Discretizing your electric circuit and your control system. You can even use a larger sample time for the control system, provided that it is a multiple of the smallest sample time.
If you are simulating repeatedly from a particular operating point, specify a vector of initial states:
Simulate your model. Save the initial states as a vector in the MATLAB® workspace.
In Simulink®, in the Modeling tab, select Model Settings > Model Settings.
In the left pane of the Configuration Parameters dialog box, select Data Import/Export.
Select the Initial state parameter and enter the name of the workspace variable that contains the vector of initial states.
Reducing the number of open scopes and the number of points saved in the scope also helps in reducing the simulation time.
Using the Simulink Accelerator mode. The performance gain obtained with the Accelerator varies with the size and complexity of your model. Typically you can expect performance improvements by factors of two to 10.
The Accelerator mode speeds up the execution of Simulink models by replacing the interpreted M code running beneath the Simulink blocks with compiled code as your model executes. The Accelerator mode uses portions of Simulink Coder™ to generate this code on the fly.
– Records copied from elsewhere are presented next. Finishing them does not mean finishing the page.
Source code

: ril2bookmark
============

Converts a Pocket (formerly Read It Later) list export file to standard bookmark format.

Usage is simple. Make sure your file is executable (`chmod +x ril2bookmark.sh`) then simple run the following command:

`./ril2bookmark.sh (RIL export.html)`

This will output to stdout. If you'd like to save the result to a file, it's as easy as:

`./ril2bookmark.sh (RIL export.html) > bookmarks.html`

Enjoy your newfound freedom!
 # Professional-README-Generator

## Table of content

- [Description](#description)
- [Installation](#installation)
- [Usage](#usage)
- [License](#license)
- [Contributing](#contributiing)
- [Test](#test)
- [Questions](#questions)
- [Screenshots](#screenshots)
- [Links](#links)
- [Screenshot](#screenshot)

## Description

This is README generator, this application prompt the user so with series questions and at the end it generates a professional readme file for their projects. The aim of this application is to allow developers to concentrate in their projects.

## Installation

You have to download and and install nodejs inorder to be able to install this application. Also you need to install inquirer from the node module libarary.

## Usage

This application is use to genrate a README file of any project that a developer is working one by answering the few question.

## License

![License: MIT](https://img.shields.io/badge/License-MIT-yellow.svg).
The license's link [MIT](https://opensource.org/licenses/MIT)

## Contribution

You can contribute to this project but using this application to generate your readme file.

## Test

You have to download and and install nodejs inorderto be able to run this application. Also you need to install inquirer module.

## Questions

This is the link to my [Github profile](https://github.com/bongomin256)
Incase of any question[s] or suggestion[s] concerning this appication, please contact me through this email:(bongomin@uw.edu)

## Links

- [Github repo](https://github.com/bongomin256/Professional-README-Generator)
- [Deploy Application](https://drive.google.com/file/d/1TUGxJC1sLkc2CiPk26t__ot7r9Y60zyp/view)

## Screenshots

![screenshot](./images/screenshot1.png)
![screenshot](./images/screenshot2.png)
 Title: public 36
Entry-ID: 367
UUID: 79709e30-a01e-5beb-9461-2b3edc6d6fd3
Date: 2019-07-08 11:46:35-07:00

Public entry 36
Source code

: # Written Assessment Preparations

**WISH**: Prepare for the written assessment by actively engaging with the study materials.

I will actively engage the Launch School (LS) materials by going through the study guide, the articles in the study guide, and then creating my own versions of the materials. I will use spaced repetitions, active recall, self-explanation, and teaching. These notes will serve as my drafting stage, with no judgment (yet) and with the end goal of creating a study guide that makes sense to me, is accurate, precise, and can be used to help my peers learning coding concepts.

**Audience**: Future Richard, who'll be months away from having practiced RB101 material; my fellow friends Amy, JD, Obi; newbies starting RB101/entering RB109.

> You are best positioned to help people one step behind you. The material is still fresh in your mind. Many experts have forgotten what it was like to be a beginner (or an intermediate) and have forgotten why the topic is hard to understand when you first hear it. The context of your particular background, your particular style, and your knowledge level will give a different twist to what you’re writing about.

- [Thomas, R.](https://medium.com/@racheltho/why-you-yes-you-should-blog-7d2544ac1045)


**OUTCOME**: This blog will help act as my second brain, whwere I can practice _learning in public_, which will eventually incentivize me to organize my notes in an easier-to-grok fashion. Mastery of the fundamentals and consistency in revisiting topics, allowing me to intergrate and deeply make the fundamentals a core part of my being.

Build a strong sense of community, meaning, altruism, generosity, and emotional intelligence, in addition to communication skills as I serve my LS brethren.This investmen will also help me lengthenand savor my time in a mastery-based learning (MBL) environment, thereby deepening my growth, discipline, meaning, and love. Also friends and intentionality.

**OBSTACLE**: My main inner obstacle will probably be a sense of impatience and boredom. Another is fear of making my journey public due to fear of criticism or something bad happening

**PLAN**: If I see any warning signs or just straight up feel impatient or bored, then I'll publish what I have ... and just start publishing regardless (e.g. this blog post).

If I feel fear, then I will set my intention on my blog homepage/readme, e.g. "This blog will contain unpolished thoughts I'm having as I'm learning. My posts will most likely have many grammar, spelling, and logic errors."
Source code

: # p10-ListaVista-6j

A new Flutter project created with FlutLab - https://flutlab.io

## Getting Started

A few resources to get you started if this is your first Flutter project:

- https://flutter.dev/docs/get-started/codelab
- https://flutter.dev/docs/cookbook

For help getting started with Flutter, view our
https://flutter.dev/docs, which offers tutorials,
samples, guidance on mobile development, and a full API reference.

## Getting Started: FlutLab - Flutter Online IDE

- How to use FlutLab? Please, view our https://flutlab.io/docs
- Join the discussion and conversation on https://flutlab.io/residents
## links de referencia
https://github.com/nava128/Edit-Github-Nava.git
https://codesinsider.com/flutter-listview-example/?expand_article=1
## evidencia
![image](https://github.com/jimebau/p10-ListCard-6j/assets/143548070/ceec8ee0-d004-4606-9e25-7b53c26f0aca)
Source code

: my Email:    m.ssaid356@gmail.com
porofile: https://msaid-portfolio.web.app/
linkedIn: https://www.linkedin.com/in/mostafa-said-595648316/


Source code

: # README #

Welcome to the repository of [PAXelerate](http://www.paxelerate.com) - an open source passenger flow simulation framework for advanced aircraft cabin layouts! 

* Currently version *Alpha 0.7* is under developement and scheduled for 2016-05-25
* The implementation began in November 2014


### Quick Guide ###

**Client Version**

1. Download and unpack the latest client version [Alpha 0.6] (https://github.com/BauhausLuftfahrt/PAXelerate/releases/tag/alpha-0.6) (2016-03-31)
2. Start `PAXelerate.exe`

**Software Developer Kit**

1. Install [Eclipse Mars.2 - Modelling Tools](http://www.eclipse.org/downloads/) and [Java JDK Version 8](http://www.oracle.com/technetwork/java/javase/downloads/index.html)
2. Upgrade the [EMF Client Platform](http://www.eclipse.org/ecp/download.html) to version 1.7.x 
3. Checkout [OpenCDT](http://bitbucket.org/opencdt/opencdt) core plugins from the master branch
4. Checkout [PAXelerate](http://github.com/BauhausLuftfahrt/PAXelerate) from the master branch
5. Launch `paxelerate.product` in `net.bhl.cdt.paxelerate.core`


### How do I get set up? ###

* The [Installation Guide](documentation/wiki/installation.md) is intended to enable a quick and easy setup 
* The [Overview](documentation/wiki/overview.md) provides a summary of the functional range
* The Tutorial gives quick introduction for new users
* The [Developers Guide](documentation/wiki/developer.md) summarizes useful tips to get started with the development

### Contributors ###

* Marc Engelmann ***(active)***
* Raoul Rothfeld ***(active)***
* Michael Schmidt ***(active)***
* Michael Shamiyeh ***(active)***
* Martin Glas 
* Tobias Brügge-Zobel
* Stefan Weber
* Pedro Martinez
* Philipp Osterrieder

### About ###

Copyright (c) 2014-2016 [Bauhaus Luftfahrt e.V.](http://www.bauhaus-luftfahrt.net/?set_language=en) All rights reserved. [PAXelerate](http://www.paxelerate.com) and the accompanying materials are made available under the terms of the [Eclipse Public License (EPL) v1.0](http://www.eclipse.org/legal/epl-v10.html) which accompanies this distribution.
Although the Accelerator mode uses this technology, Simulink Coder is not required to run it. Also, if you do not have your own C compiler installed, you can use the LCC compiler provided with your MATLAB installation.
To take full advantage of the performance enhancements made possible by converting your models to code, you must use Simulink Coder software to generate standalone C code. You can then compile and run this code and, with Simulink Real-Time™ software, also run it on a target PC operating the Simulink Real-Time real-time kernel.